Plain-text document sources
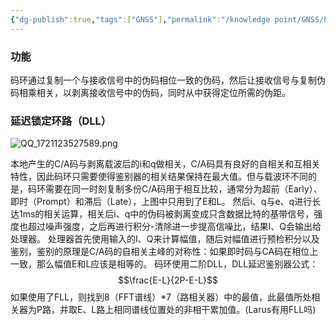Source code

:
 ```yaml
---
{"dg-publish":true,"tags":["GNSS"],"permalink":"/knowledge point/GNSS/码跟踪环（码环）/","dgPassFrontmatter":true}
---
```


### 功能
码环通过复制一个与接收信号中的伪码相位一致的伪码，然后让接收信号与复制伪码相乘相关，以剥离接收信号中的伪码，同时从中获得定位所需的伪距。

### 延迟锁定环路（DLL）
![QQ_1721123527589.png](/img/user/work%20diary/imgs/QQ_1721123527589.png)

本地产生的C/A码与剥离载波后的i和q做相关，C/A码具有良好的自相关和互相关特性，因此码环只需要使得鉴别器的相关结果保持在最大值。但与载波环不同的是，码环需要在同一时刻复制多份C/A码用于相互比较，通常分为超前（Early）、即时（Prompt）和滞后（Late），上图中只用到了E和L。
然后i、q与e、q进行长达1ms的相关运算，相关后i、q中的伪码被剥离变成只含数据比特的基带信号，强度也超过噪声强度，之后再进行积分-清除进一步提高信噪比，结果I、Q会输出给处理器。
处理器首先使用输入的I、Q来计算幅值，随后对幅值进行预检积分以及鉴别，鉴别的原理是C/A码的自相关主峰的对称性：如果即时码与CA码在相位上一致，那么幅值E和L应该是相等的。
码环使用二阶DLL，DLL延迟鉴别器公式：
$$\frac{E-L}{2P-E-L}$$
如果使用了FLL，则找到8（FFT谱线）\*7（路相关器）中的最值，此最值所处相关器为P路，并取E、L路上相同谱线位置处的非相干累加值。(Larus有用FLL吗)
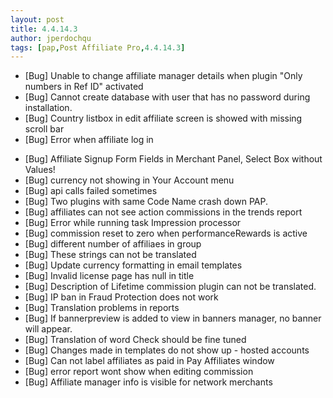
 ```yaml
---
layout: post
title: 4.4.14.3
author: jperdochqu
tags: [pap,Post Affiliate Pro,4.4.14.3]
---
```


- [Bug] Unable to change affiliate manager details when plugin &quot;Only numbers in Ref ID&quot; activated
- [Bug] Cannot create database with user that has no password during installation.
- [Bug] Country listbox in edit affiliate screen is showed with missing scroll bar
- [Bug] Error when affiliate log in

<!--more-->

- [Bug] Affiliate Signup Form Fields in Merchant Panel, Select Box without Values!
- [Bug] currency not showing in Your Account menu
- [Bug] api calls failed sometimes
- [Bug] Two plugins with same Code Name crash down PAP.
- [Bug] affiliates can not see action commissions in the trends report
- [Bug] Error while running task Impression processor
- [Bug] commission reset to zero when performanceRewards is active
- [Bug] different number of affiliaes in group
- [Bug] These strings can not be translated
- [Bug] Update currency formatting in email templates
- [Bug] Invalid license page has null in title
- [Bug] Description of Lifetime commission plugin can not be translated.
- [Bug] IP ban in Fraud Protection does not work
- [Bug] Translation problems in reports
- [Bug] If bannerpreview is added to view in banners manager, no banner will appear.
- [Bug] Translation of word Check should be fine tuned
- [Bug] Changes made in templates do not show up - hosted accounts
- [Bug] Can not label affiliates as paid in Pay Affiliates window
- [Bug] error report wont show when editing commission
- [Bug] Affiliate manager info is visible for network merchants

Work to be completed
Copy every record exactly as it appears, apart from any pictures.

Answer to this problem
Source code

:
 ```yaml
---
{"dg-publish":true,"tags":["GNSS"],"permalink":"/knowledge point/GNSS/码跟踪环（码环）/","dgPassFrontmatter":true}
---
```


### 功能
码环通过复制一个与接收信号中的伪码相位一致的伪码，然后让接收信号与复制伪码相乘相关，以剥离接收信号中的伪码，同时从中获得定位所需的伪距。

### 延迟锁定环路（DLL）
![QQ_1721123527589.png](/img/user/work%20diary/imgs/QQ_1721123527589.png)

本地产生的C/A码与剥离载波后的i和q做相关，C/A码具有良好的自相关和互相关特性，因此码环只需要使得鉴别器的相关结果保持在最大值。但与载波环不同的是，码环需要在同一时刻复制多份C/A码用于相互比较，通常分为超前（Early）、即时（Prompt）和滞后（Late），上图中只用到了E和L。
然后i、q与e、q进行长达1ms的相关运算，相关后i、q中的伪码被剥离变成只含数据比特的基带信号，强度也超过噪声强度，之后再进行积分-清除进一步提高信噪比，结果I、Q会输出给处理器。
处理器首先使用输入的I、Q来计算幅值，随后对幅值进行预检积分以及鉴别，鉴别的原理是C/A码的自相关主峰的对称性：如果即时码与CA码在相位上一致，那么幅值E和L应该是相等的。
码环使用二阶DLL，DLL延迟鉴别器公式：
$$\frac{E-L}{2P-E-L}$$
如果使用了FLL，则找到8（FFT谱线）\*7（路相关器）中的最值，此最值所处相关器为P路，并取E、L路上相同谱线位置处的非相干累加值。(Larus有用FLL吗)
 ```yaml
---
layout: post
title: 4.4.14.3
author: jperdochqu
tags: [pap,Post Affiliate Pro,4.4.14.3]
---
```


- [Bug] Unable to change affiliate manager details when plugin &quot;Only numbers in Ref ID&quot; activated
- [Bug] Cannot create database with user that has no password during installation.
- [Bug] Country listbox in edit affiliate screen is showed with missing scroll bar
- [Bug] Error when affiliate log in

<!--more-->

- [Bug] Affiliate Signup Form Fields in Merchant Panel, Select Box without Values!
- [Bug] currency not showing in Your Account menu
- [Bug] api calls failed sometimes
- [Bug] Two plugins with same Code Name crash down PAP.
- [Bug] affiliates can not see action commissions in the trends report
- [Bug] Error while running task Impression processor
- [Bug] commission reset to zero when performanceRewards is active
- [Bug] different number of affiliaes in group
- [Bug] These strings can not be translated
- [Bug] Update currency formatting in email templates
- [Bug] Invalid license page has null in title
- [Bug] Description of Lifetime commission plugin can not be translated.
- [Bug] IP ban in Fraud Protection does not work
- [Bug] Translation problems in reports
- [Bug] If bannerpreview is added to view in banners manager, no banner will appear.
- [Bug] Translation of word Check should be fine tuned
- [Bug] Changes made in templates do not show up - hosted accounts
- [Bug] Can not label affiliates as paid in Pay Affiliates window
- [Bug] error report wont show when editing commission
- [Bug] Affiliate manager info is visible for network merchants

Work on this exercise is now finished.